=== Begin Enclosure ===
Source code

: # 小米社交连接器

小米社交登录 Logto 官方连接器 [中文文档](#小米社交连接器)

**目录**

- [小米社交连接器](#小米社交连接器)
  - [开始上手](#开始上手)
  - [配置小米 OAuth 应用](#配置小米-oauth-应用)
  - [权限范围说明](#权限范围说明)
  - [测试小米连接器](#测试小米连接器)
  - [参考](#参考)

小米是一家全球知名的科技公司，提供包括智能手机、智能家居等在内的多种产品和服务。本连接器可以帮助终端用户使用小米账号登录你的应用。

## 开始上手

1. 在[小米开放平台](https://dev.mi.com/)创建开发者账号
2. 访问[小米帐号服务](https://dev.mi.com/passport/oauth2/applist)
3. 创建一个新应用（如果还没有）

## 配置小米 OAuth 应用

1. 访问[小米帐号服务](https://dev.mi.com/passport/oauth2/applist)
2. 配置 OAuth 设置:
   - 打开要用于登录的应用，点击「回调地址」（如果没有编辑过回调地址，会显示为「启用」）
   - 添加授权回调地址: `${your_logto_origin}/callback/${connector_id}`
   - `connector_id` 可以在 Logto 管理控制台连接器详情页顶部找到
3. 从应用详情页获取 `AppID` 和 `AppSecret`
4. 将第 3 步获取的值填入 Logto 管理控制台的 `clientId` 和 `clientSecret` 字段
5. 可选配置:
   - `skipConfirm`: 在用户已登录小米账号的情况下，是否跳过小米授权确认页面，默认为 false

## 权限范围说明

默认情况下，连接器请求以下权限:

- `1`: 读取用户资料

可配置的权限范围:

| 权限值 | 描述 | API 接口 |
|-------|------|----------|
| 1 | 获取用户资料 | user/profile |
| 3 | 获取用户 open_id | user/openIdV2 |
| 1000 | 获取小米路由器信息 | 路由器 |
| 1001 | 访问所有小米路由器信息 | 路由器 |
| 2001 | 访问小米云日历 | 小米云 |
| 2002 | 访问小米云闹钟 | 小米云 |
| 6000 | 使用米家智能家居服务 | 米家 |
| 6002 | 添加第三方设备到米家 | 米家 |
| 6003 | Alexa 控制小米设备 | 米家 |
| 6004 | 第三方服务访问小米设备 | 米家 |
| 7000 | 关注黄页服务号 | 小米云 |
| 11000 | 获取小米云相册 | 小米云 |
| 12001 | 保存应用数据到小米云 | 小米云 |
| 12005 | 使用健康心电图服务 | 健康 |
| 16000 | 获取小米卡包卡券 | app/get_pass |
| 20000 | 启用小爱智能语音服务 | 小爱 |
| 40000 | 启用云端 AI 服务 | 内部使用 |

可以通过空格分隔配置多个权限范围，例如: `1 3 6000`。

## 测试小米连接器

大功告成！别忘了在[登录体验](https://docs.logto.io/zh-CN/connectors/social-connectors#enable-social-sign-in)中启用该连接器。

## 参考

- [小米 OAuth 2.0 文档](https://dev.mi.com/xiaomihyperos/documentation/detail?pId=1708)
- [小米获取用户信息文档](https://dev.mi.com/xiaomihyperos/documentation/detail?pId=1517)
=== End Enclosure ===
Looking at the data above, return every line from the one with "第三方服务访问小米设备 | 米家 |" down to the one with "服务 | 内部使用 |", exactly and inclusively.

| 6004 | 第三方服务访问小米设备 | 米家 |
| 7000 | 关注黄页服务号 | 小米云 |
| 11000 | 获取小米云相册 | 小米云 |
| 12001 | 保存应用数据到小米云 | 小米云 |
| 12005 | 使用健康心电图服务 | 健康 |
| 16000 | 获取小米卡包卡券 | app/get_pass |
| 20000 | 启用小爱智能语音服务 | 小爱 |
| 40000 | 启用云端 AI 服务 | 内部使用 |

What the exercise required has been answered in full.